One of my friends is a countess, as I found out more than ten years after getting to know her. Her nobility, as it should be, is in her perfect manners and bearing rather than in her clothes or house. Like much of the old nobility, she's a bit of a cheapskate and doesn't like to splash out except when it's really necessary. Dior bags and Louboutin shoes? Très peu pour elle! But you can invite her anywhere and she will turn up dressed perfectly and impress your friends. She lives in a small apartment crowded with the furniture of relatives' châteaux, and serves coffee under a gilt eighteenth-century portrait of a handsome young man in a white wig and a blue silk suit.
The other day she was telling me how to raise snails. "The ones you can buy are big and expensive and tasteless," she said. "The little gray snails that you pick off the leaves are much tastier and much cheaper too. When I was a child I learned how to raise my own. We would go pick them off the vines and then bring them home. Then we kept them for a month before eating them."

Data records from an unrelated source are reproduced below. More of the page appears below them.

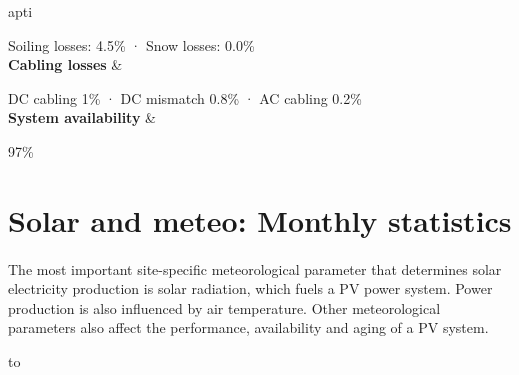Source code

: apti     \documentclass[10pt,a4paper,UTF8]{article}
\begin{document}
{\begin{longtabu}
     Soiling losses: 4.5\% · Snow losses: 0.0\%
     \\\hline \textbf{Cabling losses} & 
    
     DC cabling 1\% · DC mismatch 0.8\% · AC cabling 0.2\%
     \\\hline \textbf{System availability} & 
    
     97\%
     \\\hline 
    
%    
     \end{longtabu} 
    
%    

\newpage{}
\section{ Solar and meteo: Monthly statistics }
\setcounter{figure}{0}
\setcounter{table}{0}

\paragraph{} The most important site-specific meteorological parameter that determines solar electricity production is solar radiation, which fuels a PV power system. Power production is also influenced by air temperature. Other meteorological parameters also affect the performance, availability and aging of a PV system.%


%


 {\footnotesize 

     \begin{longtabu} to \textwidth{ X[1,L]X[1,R]X[1,R]X[1,R]X[1,R]X[1,R]X[1,R] }
    

\end{longtabu}}}
\end{document}
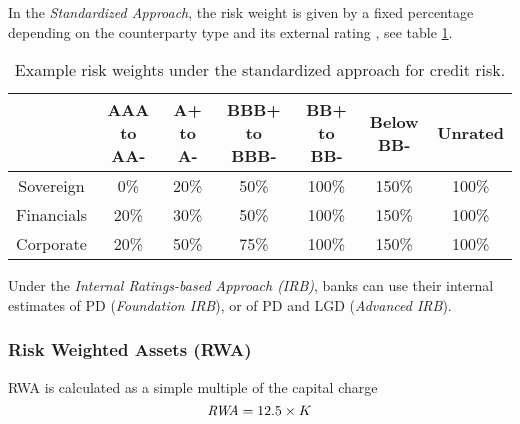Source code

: In the {\em Standardized Approach}, the risk weight is given by a fixed percentage depending on the
counterparty type and its external rating \cite{bcbs128, gregory2020}, see table \ref{tab:standard_weights}.
\begin{table}[hbt]
\scriptsize
\begin{tabular}{|c|c|c|c|c|c|c|}
\hline
 & AAA to AA- & A+ to A- & BBB+ to BBB- & BB+ to BB- & Below BB- & Unrated \\
\hline
\hline
Sovereign & 0\% & 20\% & 50\% & 100\% & 150\% & 100\% \\
Financials & 20\% & 30\% & 50\% & 100\% & 150\% & 100\% \\
Corporate & 20\% & 50\% & 75\% & 100\% & 150\% & 100\% \\
\hline
\end{tabular}
\caption{Example risk weights under the standardized approach for credit risk.}
\label{tab:standard_weights}
\end{table}
Under the {\em Internal Ratings-based Approach (IRB)}, banks can use their internal estimates of PD
({\em Foundation IRB}), or of PD and LGD ({\em Advanced IRB}).


\subsubsection{Risk Weighted Assets (RWA)}

RWA is calculated as a simple multiple of the capital charge 
$$
\mathit{RWA} = 12.5 \times K
$$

"Why don't you eat them right away?" I asked.
"You have to clean them. The ones you buy are raised in cages, but the outdoors ones have been on the ground and pick up all kinds of saletés. So you leave them for a month and feed them and water them every day, on a board with a groove around it. At the beginning, their crottes are black. Once the crottes are white, you can eat them. And they're delicious!"

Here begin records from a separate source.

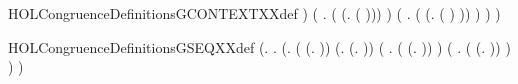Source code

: \begin{SaveVerbatim}{HOLCongruenceDefinitionsGCONTEXTXXdef}
                       ) \HOLSymConst{\HOLTokenDisj{}}
                 (\HOLSymConst{\HOLTokenExists{}} . ( \HOLSymConst{=} (\HOLTokenLambda{}. \HOLConst{\ensuremath{\nu}}  ( ))) \HOLSymConst{\HOLTokenConj{}}  ) \HOLSymConst{\HOLTokenDisj{}}
                 (\HOLSymConst{\HOLTokenExists{}} .
                      ( \HOLSymConst{=} (\HOLTokenLambda{}.  ( ) )) \HOLSymConst{\HOLTokenConj{}}  ) \HOLSymConst{\HOLTokenImp{}}
                  ) \HOLSymConst{\HOLTokenImp{}}
             )
\end{SaveVerbatim}
\newcommand{\HOLCongruenceDefinitionsGCONTEXTXXdef}{\UseVerbatim{HOLCongruenceDefinitionsGCONTEXTXXdef}}
\begin{SaveVerbatim}{HOLCongruenceDefinitionsGSEQXXdef}
\HOLTokenTurnstile{}  \HOLSymConst{=}
   (\HOLTokenLambda{}.
        \HOLSymConst{\HOLTokenForall{}}.
            (\HOLSymConst{\HOLTokenForall{}}.
                 ( \HOLSymConst{=} (\HOLTokenLambda{}. )) \HOLSymConst{\HOLTokenDisj{}} (\HOLSymConst{\HOLTokenExists{}}.  \HOLSymConst{=} (\HOLTokenLambda{}. )) \HOLSymConst{\HOLTokenDisj{}}
                 (\HOLSymConst{\HOLTokenExists{}} . ( \HOLSymConst{=} (\HOLTokenLambda{}.  )) \HOLSymConst{\HOLTokenConj{}}  ) \HOLSymConst{\HOLTokenDisj{}}
                 (\HOLSymConst{\HOLTokenExists{}}   .
                      ( \HOLSymConst{=} (\HOLTokenLambda{}.   \HOLSymConst{\ensuremath{+}}  )) \HOLSymConst{\HOLTokenConj{}}
                        \HOLSymConst{\HOLTokenConj{}}  ) \HOLSymConst{\HOLTokenImp{}}
                  ) \HOLSymConst{\HOLTokenImp{}}
             )
\end{SaveVerbatim}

Good thing i did not read this post before ordering our snails in Vancouver BC on Thanksgiving day! EEck! Veronique (French Girl in Seattle)
Posted by: Veronique Savoye | 01 December 2011 at 05:39
I "raise" snails myself--they are big fans of my vegetable garden--but I probably shouldn't tell you what I do with them (it's nothing appetizing).

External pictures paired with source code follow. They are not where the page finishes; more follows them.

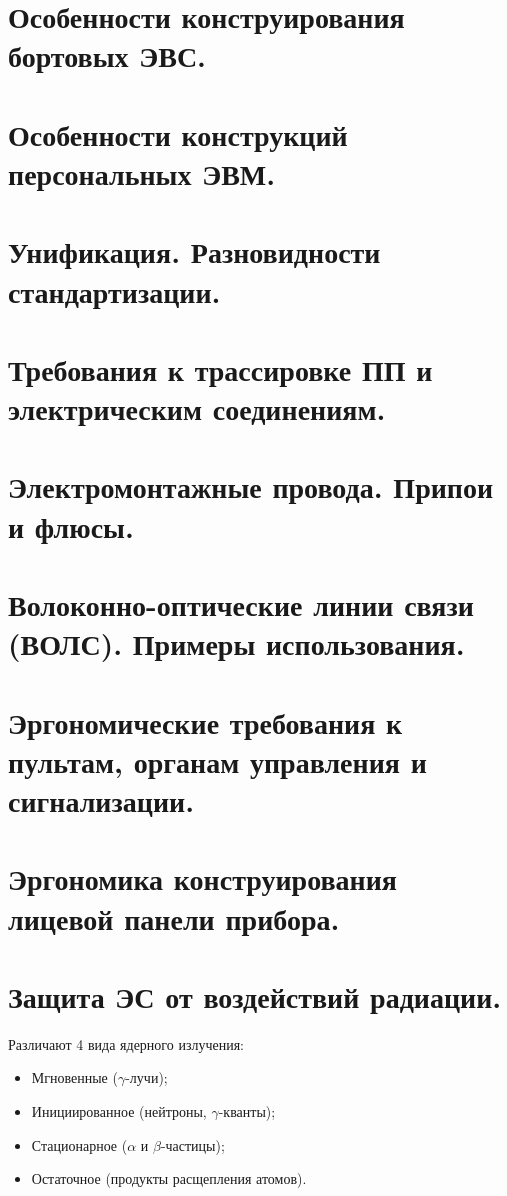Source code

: \documentclass[unicode, 12pt, a4paper, oneside]{article}
\begin{document}
\section{Особенности конструирования бортовых ЭВС.}
\section{Особенности конструкций персональных ЭВМ.}
\section{Унификация. Разновидности стандартизации.}
\section{Требования к трассировке ПП и электрическим соединениям.}
\section{Электромонтажные провода. Припои и флюсы.}
\section{Волоконно-оптические линии связи (ВОЛС). Примеры использования.}
\section{Эргономические требования к пультам, органам управления и сигнализации.}
\section{Эргономика конструирования лицевой панели прибора.}

\section{Защита ЭС от воздействий радиации.}

Различают 4 вида ядерного излучения:

\begin{itemize}
\item Мгновенные ($\gamma$-лучи);
\item Инициированное (нейтроны, $\gamma$-кванты);
\item Стационарное ($\alpha$ и $\beta$-частицы);
\item Остаточное  (продукты расщепления атомов).
\end{itemize}
\end{document}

Posted by: chrissoup | 02 December 2011 at 06:04
Salt?
Posted by: Sedulia | 02 December 2011 at 17:49
Nope, a brisk stomp.
Posted by: chrissoup | 03 December 2011 at 22:03
And here I thought keeping snails for a while before you ate them was just my Spanish host mom being quirky! She seemed more concerned about the contents of their digestive tracts than what they had picked up outside, though, and she only kept them for a few days before killing them with salt.
Posted by: Girl With The Most Cake | 15 January 2012 at 08:58
And did you eat them? I haven't had the nerve yet.